[[ Data supplied open ]]
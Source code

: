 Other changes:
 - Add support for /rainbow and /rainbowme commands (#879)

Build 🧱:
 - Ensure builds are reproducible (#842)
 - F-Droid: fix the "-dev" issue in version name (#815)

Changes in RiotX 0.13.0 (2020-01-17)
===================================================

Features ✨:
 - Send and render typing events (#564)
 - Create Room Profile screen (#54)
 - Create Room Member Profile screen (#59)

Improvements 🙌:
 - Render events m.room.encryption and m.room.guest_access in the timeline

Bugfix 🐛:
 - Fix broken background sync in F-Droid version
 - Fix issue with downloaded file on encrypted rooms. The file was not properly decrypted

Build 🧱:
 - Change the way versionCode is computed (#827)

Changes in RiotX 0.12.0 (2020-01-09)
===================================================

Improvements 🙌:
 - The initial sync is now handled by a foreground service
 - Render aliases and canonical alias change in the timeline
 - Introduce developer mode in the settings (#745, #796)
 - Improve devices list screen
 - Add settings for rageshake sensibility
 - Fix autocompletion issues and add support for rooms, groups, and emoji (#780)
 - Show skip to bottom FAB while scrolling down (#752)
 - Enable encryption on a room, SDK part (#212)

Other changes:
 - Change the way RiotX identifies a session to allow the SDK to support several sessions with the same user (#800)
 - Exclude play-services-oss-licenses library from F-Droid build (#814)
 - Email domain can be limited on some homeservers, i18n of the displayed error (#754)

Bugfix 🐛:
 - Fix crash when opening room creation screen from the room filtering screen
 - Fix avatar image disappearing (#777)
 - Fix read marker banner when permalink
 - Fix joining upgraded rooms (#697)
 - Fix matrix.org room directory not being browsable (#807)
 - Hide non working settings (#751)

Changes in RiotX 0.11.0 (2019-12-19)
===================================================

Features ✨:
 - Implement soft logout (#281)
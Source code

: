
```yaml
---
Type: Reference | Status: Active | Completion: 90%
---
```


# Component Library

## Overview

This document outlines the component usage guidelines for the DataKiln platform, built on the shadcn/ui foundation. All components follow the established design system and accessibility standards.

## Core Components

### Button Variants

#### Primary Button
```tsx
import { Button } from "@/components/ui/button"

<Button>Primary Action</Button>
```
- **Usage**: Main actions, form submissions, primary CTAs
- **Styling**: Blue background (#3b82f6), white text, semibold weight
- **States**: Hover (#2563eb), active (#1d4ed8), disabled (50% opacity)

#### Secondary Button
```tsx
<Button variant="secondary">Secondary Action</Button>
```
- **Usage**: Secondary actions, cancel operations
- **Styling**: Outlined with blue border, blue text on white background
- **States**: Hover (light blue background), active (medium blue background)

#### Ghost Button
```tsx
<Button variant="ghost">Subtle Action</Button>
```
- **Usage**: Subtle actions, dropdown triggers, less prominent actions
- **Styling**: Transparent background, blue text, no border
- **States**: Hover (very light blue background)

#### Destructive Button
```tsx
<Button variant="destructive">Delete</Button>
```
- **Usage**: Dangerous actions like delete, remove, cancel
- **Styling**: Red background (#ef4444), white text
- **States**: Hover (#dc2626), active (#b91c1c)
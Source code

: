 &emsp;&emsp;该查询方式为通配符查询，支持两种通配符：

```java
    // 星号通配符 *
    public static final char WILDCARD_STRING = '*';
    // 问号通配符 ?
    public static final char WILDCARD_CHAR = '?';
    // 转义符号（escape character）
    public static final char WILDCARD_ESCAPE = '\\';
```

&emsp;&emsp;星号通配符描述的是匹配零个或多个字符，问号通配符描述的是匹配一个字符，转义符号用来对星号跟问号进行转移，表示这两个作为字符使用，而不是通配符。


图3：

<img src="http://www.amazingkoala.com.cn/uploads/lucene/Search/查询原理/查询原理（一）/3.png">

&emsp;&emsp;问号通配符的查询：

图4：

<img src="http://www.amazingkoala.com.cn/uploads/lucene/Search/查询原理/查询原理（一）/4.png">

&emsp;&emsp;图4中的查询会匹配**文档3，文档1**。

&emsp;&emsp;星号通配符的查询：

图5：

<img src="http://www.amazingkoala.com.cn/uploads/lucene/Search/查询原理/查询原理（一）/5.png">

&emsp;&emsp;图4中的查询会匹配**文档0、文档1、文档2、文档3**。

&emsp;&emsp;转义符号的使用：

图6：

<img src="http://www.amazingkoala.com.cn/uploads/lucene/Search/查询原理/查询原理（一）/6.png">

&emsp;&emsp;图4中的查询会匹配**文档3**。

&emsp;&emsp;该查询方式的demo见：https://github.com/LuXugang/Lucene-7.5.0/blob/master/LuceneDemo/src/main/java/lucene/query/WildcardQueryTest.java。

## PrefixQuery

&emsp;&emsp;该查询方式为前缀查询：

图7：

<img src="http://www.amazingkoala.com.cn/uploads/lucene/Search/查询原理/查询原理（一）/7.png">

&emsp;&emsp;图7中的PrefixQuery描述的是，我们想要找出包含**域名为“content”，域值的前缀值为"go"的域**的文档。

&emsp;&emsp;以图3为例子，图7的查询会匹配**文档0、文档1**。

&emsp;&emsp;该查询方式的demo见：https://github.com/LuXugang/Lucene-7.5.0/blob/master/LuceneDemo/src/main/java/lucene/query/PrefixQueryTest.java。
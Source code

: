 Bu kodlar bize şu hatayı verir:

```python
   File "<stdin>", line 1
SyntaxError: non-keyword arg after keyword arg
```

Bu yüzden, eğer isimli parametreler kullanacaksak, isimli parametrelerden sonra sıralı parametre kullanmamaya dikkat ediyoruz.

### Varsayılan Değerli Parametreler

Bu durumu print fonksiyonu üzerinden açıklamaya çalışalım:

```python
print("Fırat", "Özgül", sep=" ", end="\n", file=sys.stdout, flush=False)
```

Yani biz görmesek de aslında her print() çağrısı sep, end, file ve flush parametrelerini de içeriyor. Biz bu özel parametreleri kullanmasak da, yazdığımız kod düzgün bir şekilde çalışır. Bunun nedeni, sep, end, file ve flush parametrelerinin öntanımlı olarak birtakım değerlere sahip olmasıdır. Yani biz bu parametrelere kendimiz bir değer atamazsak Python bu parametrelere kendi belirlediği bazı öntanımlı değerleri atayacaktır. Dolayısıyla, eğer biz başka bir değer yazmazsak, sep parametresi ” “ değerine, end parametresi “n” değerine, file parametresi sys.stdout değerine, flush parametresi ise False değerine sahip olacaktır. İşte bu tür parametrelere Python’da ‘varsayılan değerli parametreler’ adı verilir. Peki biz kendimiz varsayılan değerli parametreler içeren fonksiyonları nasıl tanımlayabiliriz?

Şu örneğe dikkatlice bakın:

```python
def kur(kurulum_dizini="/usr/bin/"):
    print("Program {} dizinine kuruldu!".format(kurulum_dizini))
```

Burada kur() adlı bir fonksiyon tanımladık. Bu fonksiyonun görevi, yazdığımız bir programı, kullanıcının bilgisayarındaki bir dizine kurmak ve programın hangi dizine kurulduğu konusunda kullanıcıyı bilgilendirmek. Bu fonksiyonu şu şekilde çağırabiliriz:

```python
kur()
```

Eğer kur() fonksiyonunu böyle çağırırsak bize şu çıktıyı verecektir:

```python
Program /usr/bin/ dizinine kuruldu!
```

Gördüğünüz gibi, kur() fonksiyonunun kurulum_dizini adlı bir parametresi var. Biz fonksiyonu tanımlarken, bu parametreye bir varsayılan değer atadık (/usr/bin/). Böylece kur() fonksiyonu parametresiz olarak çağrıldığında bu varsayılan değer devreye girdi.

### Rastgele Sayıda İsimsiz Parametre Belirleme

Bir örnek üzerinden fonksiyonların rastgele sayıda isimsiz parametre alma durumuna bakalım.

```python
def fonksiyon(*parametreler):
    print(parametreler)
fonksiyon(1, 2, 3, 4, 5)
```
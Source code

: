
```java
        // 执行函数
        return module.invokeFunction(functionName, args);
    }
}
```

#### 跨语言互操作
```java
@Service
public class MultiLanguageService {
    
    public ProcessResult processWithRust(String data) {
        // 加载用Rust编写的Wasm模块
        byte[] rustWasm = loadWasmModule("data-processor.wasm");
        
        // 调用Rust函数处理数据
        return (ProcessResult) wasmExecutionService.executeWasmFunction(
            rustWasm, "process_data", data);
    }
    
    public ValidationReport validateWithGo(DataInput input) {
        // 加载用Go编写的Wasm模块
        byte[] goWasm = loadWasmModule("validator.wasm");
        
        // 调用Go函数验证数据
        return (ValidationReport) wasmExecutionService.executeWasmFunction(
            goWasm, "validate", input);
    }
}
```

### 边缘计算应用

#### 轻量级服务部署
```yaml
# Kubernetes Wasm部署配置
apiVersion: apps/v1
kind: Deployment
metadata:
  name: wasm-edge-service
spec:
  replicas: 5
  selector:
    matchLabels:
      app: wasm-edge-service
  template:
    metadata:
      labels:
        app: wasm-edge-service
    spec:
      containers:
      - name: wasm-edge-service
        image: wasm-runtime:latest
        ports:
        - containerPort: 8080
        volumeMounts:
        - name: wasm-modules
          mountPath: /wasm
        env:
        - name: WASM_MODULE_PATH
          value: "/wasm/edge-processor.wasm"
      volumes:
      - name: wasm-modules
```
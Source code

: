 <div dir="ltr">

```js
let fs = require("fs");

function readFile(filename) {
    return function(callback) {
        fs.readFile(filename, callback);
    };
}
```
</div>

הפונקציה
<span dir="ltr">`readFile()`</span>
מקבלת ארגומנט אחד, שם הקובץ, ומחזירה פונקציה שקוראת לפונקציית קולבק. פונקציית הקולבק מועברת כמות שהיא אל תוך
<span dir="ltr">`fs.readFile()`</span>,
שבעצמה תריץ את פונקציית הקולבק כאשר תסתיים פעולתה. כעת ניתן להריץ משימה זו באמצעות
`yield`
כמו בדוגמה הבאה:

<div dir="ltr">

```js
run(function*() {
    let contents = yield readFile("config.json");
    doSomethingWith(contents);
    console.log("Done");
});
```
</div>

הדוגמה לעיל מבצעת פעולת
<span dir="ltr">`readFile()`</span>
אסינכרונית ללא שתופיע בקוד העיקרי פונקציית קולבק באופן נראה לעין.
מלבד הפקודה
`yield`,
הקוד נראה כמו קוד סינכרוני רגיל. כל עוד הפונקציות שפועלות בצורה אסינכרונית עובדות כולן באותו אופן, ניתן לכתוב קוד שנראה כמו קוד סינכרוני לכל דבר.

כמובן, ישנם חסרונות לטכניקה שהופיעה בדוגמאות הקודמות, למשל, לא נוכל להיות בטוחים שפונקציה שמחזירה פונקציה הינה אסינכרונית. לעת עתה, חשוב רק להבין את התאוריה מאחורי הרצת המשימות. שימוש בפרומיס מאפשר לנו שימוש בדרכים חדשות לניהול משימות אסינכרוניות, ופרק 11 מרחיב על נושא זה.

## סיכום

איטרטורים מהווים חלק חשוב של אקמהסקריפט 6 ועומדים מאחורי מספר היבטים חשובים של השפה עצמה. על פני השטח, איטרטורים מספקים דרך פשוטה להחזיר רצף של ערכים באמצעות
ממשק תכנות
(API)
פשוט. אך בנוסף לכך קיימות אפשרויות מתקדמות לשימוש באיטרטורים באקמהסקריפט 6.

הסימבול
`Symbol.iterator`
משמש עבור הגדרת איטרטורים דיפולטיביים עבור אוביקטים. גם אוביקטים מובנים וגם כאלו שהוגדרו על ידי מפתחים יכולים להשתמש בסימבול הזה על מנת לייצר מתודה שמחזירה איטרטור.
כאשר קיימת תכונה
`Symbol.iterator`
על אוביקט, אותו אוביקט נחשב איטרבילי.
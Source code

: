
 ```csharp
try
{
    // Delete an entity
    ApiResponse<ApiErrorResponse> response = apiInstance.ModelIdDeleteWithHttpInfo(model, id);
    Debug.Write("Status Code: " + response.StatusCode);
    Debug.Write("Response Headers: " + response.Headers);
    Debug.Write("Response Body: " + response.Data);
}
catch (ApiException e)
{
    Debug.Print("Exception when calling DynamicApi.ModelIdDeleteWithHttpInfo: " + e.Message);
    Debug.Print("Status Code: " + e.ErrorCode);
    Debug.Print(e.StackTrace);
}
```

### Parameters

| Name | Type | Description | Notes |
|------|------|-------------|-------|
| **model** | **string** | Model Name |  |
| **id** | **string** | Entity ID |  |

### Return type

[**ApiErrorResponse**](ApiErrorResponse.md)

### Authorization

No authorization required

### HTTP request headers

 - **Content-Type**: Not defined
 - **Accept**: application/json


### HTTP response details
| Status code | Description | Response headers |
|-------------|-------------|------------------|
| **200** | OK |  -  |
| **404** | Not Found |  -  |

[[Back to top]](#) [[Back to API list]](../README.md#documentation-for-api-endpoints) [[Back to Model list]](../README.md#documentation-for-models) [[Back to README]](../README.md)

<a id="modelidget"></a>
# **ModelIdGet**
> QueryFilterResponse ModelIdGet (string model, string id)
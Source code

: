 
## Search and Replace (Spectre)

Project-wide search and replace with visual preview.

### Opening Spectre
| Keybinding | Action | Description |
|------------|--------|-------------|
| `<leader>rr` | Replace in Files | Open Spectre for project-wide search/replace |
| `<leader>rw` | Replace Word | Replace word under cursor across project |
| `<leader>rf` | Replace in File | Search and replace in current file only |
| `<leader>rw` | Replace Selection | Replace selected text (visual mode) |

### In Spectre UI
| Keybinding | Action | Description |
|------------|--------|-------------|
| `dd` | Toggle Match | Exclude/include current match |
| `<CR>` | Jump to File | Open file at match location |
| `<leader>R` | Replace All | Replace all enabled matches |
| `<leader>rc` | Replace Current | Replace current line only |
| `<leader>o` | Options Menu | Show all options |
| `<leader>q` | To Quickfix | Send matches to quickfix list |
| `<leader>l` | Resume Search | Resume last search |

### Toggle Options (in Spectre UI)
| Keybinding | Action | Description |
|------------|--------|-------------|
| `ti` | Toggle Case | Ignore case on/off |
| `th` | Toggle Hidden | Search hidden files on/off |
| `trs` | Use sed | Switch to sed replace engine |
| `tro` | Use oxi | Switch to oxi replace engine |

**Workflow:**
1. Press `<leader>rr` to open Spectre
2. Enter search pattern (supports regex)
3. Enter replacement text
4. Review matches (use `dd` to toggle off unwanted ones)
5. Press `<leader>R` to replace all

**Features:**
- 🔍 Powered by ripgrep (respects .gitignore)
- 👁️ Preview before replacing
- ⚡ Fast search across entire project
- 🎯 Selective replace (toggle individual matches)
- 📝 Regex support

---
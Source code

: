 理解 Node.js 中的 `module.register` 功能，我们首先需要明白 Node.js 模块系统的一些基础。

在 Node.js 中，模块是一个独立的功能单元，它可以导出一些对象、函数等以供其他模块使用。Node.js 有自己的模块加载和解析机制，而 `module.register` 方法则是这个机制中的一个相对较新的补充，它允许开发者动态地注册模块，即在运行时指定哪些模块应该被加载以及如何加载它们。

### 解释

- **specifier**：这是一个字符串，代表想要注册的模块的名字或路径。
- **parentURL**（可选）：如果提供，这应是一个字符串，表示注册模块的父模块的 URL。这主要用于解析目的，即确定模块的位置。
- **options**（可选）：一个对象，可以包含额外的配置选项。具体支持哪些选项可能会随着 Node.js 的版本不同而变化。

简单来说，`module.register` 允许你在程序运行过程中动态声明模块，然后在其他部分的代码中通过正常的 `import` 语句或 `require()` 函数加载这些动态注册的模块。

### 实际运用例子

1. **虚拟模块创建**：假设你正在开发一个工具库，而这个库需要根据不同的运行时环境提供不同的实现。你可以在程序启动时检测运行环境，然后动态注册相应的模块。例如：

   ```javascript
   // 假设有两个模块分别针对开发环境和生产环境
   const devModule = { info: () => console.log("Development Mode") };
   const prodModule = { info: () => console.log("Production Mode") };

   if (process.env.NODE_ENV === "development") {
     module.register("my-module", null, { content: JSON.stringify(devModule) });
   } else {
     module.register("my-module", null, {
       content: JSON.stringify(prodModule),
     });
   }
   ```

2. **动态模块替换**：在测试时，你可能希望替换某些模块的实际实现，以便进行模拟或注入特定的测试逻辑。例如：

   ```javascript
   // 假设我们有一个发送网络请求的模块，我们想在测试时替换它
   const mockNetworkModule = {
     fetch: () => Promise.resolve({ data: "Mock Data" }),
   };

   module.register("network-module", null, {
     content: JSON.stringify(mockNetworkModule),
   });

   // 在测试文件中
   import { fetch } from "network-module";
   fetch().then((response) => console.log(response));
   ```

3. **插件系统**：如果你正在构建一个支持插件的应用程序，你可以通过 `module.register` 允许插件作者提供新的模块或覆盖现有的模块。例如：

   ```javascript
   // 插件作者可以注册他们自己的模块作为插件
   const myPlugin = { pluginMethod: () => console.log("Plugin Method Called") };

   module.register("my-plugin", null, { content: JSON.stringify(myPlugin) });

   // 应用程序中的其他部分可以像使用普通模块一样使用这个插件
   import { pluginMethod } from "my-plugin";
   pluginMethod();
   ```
[[ Data supplied closed ]]
## Exercise:
Take the lines from the first line of the records through the line holding "- Fix issue", both included, and please reproduce them exactly with nothing added.

## The completed task:
Source code

: Other changes:
 - Add support for /rainbow and /rainbowme commands (#879)

Build 🧱:
 - Ensure builds are reproducible (#842)
 - F-Droid: fix the "-dev" issue in version name (#815)

Changes in RiotX 0.13.0 (2020-01-17)
===================================================

Features ✨:
 - Send and render typing events (#564)
 - Create Room Profile screen (#54)
 - Create Room Member Profile screen (#59)

Improvements 🙌:
 - Render events m.room.encryption and m.room.guest_access in the timeline

Bugfix 🐛:
 - Fix broken background sync in F-Droid version
 - Fix issue with downloaded file on encrypted rooms. The file was not properly decrypted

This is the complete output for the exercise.